Il ritiro dal mercato di capi d’abbigliamento per bambini contaminati (nelle parti in pelliccia) da sostanze chimiche ha fatto giustamente scalpore. Come abbiamo raccontato, il provvedimento da parte del ministero della Salute è scattato dopo la denuncia della Lav che, sottoponendo a test i prodotti, aveva rilevato le sostanze vietate poi riscontrate anche dalle verifiche ministeriali.
Sul tema, la Gazzetta di Modena ha sentito gli esperti di due laboratori di analisi di prodotti tessili del modenese, zona in cui ha sede l’azienda che produce capi su licenza del marchio Blumarine Baby. Sia Pierpaolo Cianci che Emilio Bonfiglioli (i due esperti intervistati) confermano che in Italia, così come nel resto d’Europa, esistono regole precise sul tessile, con liste di sostanze vietate perché pericolose per la salute. Il problema, dunque, non sta nella disciplina bensì sui controlli, quasi inesistenti nel nostro paese.
Mentre in Germania, ad esempio, i (continui) controlli non risparmiano bancarelle, negozi e megastore, in Italia i prodotti tessili circolano tranquillamente contando su un fattore di rischio di controllo davvero bassissimo.
Tanto è vero, riporta l’articolo del quotidiano, che chi vende tessuti o pelli a produttori italiani di solito chiede se la merce è destinata a rimanere in Italia o deve essere esportata.

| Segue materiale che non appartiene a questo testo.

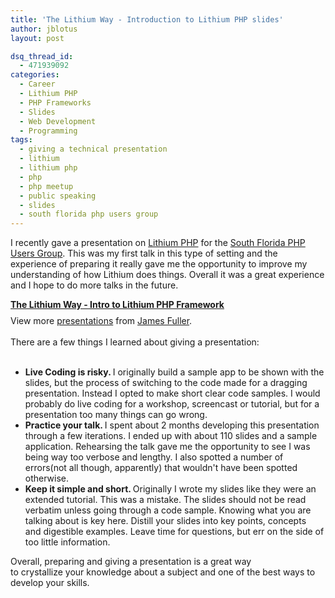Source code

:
 ```yaml
---
title: 'The Lithium Way - Introduction to Lithium PHP slides'
author: jblotus
layout: post

dsq_thread_id:
  - 471939092
categories:
  - Career
  - Lithium PHP
  - PHP Frameworks
  - Slides
  - Web Development
  - Programming
tags:
  - giving a technical presentation
  - lithium
  - lithium php
  - php
  - php meetup
  - public speaking
  - slides
  - south florida php users group
---
```

I recently gave a presentation on <a title="Lithium PHP Framework" href="http://lithify.me/" target="_blank">Lithium PHP</a> for the <a title="South Florida PHP Users Group" href="http://www.meetup.com/South-Florida-PHP-Users-Group/events/36280502/" target="_blank">South Florida PHP Users Group</a>. This was my first talk in this type of setting and the experience of preparing it really gave me the opportunity to improve my understanding of how Lithium does things. Overall it was a great experience and I hope to do more talks in the future.

<!--more-->

<div id="__ss_10160823" style="width: 425px;">
  <strong style="display: block; margin: 12px 0 4px;"><a title="The Lithium Way - Intro to Lithium PHP Framework" href="http://www.slideshare.net/jblotus/the-lithium-way-intro-to-lithium-php-framework">The Lithium Way - Intro to Lithium PHP Framework</a></strong>

  <div style="padding: 5px 0 12px;">
    View more <a href="http://www.slideshare.net/">presentations</a> from <a href="http://www.slideshare.net/jblotus">James Fuller</a>.
  </div>
</div>

<div style="padding: 5px 0 12px;">
  There are a few things I learned about giving a presentation:
</div>

<div style="padding: 5px 0 12px;">
  <ul>
    <li>
      <strong>Live Coding is risky. </strong>I originally build a sample app to be shown with the slides, but the process of switching to the code made for a dragging presentation. Instead I opted to make short clear code samples. I would probably do live coding for a workshop, screencast or tutorial, but for a presentation too many things can go wrong.
    </li>
    <li>
      <strong>Practice your talk. </strong>I spent about 2 months developing this presentation through a few iterations. I ended up with about 110 slides and a sample application. Rehearsing the talk gave me the opportunity to see I was being way too verbose and lengthy. I also spotted a number of errors(not all though, apparently) that wouldn't have been spotted otherwise.
    </li>
    <li>
      <strong>Keep it simple and short. </strong>Originally I wrote my slides like they were an extended tutorial. This was a mistake. The slides should not be read verbatim unless going through a code sample. Knowing what you are talking about is key here. Distill your slides into key points, concepts and digestible examples. Leave time for questions, but err on the side of too little information.
    </li>
  </ul>

  <div>
    Overall, preparing and giving a presentation is a great way to crystallize your knowledge about a subject and one of the best ways to develop your skills.
  </div>
</div>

La risposta è fondamentale, dato che la merce che rimane entro i nostri confini – come detto – può contare in una sorta di impunità , mentre quella che va all’estero andrà molto probabilmente incontro a controlli sanitari accurati.
A tutto danno, ovviamente, dei consumatori italiani che restano privi di qualsiasi tutela.